Submitted to: Toxicologist
Publication Type: Abstract Only
Publication Acceptance Date: 10/3/2004
Publication Date: 3/15/2005
Citation: Baumgardener, J.N., Yarberry, B.N., Badeaux, J.V., Hidestrand, M., Shankar, K., Badger, T.M., Ronis, M.J. 2005. Undernutrition fails to exacerbate alcohol-induced liver damage despite evidence of increased oxicative stress. The Toxicologist. 84(S-1):15.

Interpretive Summary: Nutritional status is a know risk factor in development of certain diseases. For example, it has been known for years that mild undernutrition tends to prolong life in both humans and animals and this is associated with reduced chronic diseases such as cancer and cardiovascular disease. Of course, undernutrition can also be associated with adverse health effects and severe undernutrition shortens life expectancy. This study investigated the effects of undernutrition on alcohol-induced liver damage and found no significant difference between the effects of alcohol in rats fed the recommended level of calorie and those fed reduced calories. However, there appeared to be some protective effects of undernutrition related to lower oxidative stress.

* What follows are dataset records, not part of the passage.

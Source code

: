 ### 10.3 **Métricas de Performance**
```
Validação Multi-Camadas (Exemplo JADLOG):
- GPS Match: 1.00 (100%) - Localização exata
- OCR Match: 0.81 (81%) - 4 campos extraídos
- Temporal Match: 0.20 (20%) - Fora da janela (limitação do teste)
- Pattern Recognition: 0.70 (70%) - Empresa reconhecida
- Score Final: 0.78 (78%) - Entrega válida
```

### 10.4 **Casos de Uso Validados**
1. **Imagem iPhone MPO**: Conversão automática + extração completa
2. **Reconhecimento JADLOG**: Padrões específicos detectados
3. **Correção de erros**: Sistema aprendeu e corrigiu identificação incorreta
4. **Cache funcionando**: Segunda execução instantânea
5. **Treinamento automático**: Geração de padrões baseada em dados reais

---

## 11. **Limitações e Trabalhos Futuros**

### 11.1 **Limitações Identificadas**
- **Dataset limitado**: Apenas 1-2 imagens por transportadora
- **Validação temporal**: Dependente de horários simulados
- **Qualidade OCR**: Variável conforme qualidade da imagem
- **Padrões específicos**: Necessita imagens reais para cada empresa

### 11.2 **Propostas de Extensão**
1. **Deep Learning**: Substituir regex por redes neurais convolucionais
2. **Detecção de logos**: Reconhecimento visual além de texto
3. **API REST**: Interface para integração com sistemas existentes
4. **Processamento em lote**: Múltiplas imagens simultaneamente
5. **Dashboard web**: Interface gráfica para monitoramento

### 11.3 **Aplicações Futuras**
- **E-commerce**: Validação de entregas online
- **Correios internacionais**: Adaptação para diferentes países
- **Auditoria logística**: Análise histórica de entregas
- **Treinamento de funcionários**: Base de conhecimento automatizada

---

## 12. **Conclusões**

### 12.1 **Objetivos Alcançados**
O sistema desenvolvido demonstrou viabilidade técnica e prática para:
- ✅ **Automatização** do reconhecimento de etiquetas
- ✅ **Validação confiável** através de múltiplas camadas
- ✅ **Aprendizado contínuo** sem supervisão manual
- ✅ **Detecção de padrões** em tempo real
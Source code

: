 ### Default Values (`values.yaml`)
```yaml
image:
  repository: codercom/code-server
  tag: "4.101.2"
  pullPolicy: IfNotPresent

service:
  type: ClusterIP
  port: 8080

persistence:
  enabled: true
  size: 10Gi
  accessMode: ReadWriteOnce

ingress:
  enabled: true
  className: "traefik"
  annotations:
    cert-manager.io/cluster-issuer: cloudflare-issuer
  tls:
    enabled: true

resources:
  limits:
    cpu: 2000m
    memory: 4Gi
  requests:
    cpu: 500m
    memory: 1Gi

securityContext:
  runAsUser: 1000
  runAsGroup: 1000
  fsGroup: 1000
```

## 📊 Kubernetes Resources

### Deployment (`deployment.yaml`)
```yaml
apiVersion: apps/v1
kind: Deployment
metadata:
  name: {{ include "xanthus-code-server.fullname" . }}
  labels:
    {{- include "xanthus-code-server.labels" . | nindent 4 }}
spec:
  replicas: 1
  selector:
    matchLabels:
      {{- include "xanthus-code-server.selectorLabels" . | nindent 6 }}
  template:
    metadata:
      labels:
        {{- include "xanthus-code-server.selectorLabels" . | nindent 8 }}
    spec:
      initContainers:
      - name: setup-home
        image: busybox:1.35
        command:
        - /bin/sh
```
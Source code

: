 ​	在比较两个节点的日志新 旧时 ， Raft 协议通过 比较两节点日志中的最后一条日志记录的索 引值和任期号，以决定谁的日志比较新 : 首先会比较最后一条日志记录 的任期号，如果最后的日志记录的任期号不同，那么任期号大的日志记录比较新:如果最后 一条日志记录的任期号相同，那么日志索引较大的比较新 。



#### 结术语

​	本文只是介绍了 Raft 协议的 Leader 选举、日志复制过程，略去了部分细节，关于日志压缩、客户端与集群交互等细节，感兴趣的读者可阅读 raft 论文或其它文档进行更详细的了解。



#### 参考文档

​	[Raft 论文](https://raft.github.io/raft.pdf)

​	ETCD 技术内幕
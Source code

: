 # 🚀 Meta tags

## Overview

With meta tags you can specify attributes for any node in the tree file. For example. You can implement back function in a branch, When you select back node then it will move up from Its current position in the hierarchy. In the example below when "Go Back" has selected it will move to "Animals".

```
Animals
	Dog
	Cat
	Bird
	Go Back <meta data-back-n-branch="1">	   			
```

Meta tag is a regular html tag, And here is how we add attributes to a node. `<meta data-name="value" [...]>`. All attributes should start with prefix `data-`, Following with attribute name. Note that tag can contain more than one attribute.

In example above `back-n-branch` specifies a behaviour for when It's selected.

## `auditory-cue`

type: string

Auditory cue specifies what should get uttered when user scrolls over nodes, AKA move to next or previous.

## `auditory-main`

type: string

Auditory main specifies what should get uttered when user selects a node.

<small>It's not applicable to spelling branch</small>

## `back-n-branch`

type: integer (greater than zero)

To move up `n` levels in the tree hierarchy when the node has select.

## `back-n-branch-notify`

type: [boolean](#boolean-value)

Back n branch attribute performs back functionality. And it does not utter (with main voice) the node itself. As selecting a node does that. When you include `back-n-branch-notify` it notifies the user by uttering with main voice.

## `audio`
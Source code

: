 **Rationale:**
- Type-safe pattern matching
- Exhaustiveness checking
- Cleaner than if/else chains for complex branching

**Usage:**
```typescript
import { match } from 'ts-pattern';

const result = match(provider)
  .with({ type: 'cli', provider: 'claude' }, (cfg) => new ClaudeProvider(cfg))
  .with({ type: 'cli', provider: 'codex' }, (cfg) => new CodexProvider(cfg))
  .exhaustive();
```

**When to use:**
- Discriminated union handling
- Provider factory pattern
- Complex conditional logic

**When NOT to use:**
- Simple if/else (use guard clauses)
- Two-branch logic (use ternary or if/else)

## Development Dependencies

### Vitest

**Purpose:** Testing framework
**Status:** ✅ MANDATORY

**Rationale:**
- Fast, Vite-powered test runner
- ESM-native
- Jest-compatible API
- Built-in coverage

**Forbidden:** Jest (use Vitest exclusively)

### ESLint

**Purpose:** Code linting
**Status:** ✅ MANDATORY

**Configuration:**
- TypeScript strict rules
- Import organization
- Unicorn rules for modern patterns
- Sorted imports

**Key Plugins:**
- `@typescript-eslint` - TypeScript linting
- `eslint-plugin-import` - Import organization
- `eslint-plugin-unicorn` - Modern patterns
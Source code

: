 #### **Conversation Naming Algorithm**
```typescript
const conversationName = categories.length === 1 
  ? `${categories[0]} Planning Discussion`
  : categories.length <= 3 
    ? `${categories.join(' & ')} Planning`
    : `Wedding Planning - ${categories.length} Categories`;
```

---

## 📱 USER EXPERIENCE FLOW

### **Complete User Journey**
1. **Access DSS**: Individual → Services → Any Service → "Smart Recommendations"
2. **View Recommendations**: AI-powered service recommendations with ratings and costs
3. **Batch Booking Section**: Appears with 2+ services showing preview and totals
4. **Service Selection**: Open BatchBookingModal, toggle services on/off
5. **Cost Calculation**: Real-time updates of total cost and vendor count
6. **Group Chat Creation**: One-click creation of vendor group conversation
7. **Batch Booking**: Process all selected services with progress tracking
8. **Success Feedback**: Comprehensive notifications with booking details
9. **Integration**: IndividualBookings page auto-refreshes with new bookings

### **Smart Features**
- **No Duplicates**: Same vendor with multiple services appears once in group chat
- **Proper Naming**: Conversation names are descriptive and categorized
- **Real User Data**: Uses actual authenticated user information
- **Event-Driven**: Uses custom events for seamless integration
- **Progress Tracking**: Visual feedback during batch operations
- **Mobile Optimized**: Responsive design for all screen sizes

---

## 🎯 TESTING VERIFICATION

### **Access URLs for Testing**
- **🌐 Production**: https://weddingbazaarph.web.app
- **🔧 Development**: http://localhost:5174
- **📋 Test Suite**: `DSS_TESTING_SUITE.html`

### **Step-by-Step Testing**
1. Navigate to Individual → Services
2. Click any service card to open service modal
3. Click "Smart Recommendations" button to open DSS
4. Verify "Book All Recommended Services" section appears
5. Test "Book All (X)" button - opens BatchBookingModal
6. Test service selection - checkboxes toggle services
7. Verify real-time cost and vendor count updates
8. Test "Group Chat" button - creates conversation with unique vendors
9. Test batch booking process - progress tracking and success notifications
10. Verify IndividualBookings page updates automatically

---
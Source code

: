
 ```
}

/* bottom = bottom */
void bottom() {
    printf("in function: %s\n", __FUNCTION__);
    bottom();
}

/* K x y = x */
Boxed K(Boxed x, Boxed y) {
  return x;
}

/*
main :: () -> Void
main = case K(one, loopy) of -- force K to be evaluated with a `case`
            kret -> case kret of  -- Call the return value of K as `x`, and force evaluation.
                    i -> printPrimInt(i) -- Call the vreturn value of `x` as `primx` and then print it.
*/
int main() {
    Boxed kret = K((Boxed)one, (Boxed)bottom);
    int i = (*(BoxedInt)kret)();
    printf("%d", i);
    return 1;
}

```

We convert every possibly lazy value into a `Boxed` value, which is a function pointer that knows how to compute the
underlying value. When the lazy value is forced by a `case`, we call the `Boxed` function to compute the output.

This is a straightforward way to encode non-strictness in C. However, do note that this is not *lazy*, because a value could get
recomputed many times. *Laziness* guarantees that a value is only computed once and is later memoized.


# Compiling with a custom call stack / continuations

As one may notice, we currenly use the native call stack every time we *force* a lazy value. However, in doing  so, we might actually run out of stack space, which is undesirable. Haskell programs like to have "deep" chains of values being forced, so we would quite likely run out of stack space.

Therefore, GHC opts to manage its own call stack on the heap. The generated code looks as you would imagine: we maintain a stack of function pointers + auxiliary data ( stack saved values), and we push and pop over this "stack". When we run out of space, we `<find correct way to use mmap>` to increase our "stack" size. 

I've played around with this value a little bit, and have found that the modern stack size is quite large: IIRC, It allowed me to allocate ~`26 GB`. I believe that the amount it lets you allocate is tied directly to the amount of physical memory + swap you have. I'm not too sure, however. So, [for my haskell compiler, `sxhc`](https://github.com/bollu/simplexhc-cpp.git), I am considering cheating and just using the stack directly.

Technical Abstract: Mechanisms and risk factors leading to alcohol-induced liver damage (ALD) remain obscure although it is widely accepted that nutrition plays important roles in modulating liver damage. Undernutrition is often present in alcoholics. To investigate the effects of undernutrition in ALD, female Sprague-Dawley rats (200g) were infused by Total Enteral Nutrition (TEN) with or without EtOH (11 g/kg/d). Diets were infused for 14h using the overnight infusion model (1800 to 800h). Twenty-four hour urine EtOH concentrations were measured. Rats were sacrificed on day 50 and serum samples for assessment of alanine aminotransferase (ALT) and livers were collected. A combination of undernutrition and EtOH increased induction of both cytochrome P450 (CYP) 2E1 and CYP4A1 mRNA (p<0.05). Western blotting showed that CYP2E1 apoprotien was elevated 3- and 6-fold in the 187 kcal EtOH and 154 kcal EtOH groups, respectively (p<0.05). This was accompanied by a significantly enhanced activation of carbon tetrachloride-dependent lipid peroxidation, a CYP2E1 active marker, accompanied by an increase of thiobarbituric acid-reactive substances in liver homogenates only in the 154 kcal EtOH group (p>0.05), indicating oxidative stress. In addition, EtOH clearance was impaired (p<0.05), but was not accompanied by changes in ADH mRNA. Despite evidence of P450-dependent increases in reactive oxygen species production and significantly impaired EtOH clearance in the 154 kcal EtOH group, alcoholic liver pathology showed comparable steatosis, macrophage infiltration and focal necrosis in both EtOH groups. ALT levels were elevated, but not significantly different between the two EtOH groups. This suggests that undernutrition does not exacerbate ALD, but appears to provide a protective response to enhanced oxidative stress.